The election of a conservative government has provided some producers with hope that Argentina’s economic situation – along with their own – will begin to improve.
Since taking office in December, President Javier Milei has wasted no time acting on his promises to foment a radical change in Argentina.
Within weeks, he had issued a range of executive decrees and sent an omnibus bill to Congress. The original proposal changed more than 300 laws, with the goals of deregulating labor laws, privatizing state-run companies and placing restrictions on protests.
Our production costs will become much more expensive, and the situation may worsen in the medium term. However, Argentina needed a change.- Julián Clusellas, president, Valle de la Puerta
While the decrees come into force – resulting in a rapid devaluation in the currency as the Argentine peso fell from its artificially pegged value closer to the actual market value – the omnibus bill failed to pass an initial vote in Congress, and negotiations are ongoing.
Olive oil producers and exporters interviewed by Olive Oil Times are cautiously optimistic – some are even bullish – that President Milei’s reforms will help the sector. However, significant challenges are expected in the short term.
See Also:Agricultural Groups Call on Spanish Government to Step Up Climate Change Response“The problem continues to be inflation, the tax burden and non-wage labor laws,” said Mario Bustos Carro, the general manager of the Chamber of Foreign Commerce of Cuyo. “But there is great confidence in the government of President Milei. His laws and decrees need to be approved to be able to say that we can begin to move forward.”

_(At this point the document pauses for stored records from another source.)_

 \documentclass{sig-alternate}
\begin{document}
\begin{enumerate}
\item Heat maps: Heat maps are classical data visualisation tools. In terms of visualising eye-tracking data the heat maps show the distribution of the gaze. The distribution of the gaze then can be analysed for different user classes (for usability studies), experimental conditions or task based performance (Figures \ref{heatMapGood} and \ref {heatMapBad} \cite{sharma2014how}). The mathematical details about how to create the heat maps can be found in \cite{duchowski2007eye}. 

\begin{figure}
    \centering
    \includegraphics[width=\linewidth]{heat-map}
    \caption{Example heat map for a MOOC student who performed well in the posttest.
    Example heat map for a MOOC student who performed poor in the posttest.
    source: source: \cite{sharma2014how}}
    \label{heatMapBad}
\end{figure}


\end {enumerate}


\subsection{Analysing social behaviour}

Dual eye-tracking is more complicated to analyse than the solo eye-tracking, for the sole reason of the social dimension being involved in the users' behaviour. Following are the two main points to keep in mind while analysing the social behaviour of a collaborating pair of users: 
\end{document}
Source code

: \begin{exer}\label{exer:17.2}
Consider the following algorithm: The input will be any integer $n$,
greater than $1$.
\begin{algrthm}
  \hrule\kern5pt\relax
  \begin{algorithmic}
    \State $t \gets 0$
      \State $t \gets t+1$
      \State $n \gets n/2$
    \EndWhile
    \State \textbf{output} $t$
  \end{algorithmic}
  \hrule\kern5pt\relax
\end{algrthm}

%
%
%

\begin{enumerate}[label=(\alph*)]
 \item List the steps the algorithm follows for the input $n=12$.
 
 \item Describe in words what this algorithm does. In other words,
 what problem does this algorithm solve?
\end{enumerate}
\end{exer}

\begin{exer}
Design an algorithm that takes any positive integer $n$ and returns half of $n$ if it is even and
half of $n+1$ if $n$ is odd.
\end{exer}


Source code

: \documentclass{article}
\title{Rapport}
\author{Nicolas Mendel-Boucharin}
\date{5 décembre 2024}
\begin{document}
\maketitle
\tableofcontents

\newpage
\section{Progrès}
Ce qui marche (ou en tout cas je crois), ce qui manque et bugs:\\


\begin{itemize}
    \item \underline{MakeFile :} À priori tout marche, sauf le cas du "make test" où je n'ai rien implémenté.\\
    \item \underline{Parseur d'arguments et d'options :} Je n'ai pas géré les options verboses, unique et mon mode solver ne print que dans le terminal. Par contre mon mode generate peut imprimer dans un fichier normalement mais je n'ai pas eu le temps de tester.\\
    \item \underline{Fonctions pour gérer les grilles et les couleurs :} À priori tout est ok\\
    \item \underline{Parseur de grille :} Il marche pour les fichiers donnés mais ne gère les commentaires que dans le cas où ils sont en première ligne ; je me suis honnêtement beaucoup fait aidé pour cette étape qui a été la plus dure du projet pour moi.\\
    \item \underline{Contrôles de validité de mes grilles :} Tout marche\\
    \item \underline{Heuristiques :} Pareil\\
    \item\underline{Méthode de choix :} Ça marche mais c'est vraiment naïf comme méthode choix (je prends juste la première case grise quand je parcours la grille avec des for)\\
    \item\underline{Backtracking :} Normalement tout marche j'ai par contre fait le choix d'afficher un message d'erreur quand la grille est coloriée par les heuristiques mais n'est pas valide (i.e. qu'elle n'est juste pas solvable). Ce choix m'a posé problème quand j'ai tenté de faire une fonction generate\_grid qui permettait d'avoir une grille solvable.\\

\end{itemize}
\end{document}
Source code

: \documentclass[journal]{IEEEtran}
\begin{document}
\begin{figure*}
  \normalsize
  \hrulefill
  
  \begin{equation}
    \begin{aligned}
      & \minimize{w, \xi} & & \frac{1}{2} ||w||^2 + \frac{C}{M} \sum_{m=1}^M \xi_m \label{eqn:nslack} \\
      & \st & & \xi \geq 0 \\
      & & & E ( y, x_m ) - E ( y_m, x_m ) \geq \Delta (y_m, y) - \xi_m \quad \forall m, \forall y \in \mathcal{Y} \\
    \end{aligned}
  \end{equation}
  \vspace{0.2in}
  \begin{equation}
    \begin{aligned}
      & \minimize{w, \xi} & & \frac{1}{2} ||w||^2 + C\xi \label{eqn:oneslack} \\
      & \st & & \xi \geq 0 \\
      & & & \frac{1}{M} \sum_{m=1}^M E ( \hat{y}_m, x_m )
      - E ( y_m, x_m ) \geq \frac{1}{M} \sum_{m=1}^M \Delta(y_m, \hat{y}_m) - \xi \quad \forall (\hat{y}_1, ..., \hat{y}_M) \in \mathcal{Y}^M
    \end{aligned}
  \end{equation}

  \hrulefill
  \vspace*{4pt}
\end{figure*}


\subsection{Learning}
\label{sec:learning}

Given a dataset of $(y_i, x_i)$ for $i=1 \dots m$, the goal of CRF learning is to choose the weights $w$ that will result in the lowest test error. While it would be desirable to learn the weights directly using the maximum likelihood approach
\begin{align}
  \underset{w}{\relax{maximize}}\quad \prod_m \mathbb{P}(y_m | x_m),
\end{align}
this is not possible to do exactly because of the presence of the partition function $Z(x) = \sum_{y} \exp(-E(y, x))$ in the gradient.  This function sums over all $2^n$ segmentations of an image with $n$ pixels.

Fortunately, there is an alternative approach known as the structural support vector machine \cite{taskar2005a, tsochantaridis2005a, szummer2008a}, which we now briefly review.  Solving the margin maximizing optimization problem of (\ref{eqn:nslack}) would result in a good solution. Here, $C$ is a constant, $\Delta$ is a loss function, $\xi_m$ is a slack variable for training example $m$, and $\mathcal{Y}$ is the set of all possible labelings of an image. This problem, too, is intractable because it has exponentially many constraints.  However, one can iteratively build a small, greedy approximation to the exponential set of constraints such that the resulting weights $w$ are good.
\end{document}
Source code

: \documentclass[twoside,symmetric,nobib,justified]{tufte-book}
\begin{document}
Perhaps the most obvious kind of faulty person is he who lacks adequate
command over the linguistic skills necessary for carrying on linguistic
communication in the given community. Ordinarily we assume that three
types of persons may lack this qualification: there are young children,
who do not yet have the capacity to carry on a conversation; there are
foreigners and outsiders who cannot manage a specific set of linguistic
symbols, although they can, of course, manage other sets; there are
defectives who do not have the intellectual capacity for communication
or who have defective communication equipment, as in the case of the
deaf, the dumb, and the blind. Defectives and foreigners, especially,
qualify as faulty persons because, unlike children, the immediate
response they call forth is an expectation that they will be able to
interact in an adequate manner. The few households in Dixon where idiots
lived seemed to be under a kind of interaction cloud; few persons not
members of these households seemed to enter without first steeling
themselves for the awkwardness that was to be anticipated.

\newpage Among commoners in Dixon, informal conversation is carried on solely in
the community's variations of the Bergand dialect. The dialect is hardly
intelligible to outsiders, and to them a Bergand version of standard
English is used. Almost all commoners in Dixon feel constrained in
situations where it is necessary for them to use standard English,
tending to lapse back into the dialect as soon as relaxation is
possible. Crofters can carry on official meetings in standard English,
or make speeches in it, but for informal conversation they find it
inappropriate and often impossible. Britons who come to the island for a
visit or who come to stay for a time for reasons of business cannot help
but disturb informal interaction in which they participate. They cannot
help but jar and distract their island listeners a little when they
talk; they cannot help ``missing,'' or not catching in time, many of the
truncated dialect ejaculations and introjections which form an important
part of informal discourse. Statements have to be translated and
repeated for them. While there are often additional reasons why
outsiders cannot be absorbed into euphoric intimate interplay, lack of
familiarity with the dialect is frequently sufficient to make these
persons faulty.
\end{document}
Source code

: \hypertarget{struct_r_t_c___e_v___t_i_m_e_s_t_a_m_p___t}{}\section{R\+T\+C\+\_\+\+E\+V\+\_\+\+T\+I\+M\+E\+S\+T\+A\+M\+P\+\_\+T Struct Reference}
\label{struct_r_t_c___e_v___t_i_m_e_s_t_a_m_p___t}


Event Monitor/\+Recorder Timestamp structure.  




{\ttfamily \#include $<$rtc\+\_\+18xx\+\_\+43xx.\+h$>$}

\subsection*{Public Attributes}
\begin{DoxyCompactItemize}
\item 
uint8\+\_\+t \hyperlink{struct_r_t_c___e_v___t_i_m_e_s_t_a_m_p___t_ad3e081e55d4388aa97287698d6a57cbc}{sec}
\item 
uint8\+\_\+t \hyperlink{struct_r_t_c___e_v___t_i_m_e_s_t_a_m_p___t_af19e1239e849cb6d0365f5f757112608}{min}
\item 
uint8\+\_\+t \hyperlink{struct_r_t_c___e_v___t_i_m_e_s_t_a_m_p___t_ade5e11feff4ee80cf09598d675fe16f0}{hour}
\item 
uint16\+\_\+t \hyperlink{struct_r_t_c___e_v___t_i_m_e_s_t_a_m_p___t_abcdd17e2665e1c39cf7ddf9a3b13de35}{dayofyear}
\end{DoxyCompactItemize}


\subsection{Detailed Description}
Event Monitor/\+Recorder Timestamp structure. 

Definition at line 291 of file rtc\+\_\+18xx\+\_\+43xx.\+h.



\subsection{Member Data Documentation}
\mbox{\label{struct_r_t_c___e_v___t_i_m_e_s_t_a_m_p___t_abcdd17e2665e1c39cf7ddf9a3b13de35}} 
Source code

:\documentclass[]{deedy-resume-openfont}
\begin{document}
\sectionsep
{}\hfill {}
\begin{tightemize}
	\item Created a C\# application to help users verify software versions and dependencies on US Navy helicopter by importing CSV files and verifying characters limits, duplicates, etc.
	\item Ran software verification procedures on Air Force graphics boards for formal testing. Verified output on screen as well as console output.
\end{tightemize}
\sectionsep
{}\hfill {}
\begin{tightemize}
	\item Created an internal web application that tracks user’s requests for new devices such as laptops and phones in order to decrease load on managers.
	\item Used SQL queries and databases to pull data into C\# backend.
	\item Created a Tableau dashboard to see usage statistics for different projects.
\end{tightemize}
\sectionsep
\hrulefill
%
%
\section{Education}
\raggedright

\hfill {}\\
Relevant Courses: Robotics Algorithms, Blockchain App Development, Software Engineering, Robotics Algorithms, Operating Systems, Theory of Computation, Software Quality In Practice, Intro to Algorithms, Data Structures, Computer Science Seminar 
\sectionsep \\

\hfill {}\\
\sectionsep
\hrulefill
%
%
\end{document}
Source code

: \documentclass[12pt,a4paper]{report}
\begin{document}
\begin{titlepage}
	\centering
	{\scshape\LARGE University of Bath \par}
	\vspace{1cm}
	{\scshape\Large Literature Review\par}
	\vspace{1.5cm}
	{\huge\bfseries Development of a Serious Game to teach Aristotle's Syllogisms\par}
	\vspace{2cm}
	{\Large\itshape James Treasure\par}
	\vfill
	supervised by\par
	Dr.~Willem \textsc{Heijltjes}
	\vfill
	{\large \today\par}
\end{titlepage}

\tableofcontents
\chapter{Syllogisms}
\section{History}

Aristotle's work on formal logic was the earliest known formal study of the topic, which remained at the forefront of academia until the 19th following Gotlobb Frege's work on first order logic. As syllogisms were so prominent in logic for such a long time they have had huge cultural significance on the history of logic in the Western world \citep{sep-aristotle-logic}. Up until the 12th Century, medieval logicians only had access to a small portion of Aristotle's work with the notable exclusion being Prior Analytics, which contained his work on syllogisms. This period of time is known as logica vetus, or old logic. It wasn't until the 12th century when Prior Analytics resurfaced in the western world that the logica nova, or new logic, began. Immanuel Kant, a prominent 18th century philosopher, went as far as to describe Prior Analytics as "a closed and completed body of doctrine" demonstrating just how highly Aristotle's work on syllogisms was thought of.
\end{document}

He cited the Milei government’s proposed reforms to non-wage labor laws and to reduce public spending as policies that would help the olive oil sector. While tax reforms were dropped from the original legislation, Bustos Carro added that they would have helped make olive oil exports more competitive.
Guillermo Kemp, the commercial director of Solfrut and a board member of the Argentine Olive Federation (AOF), told Olive Oil Times that producers and exporters need to wait and see what changes are made to the omnibus bill in Congress.
While the government has proposed a 15 percent tax on some agricultural exports to help close a significant fiscal deficit, olive oil was not included.
Kemp said the omission would continue to encourage producers to export, especially as the gap between the official peso‑U.S. dollar exchange rate and the unofficial exchange rate, known as the Blue dollar, has fallen from more than 120 percent to around 20 percent.
The discrepancy between the two was a significant challenge for exporters, who had to repatriate foreign sales made in U.S. dollars and Euros at the much lower official exchange rate while purchasing many production inputs – often in dollars – at the higher Blue dollar exchange rate.
“This markedly improves the situation for exporters,” Julián Clusellas, president of Valle de la Puerta, a significant exporter, and an AOF board member, told Olive Oil Times.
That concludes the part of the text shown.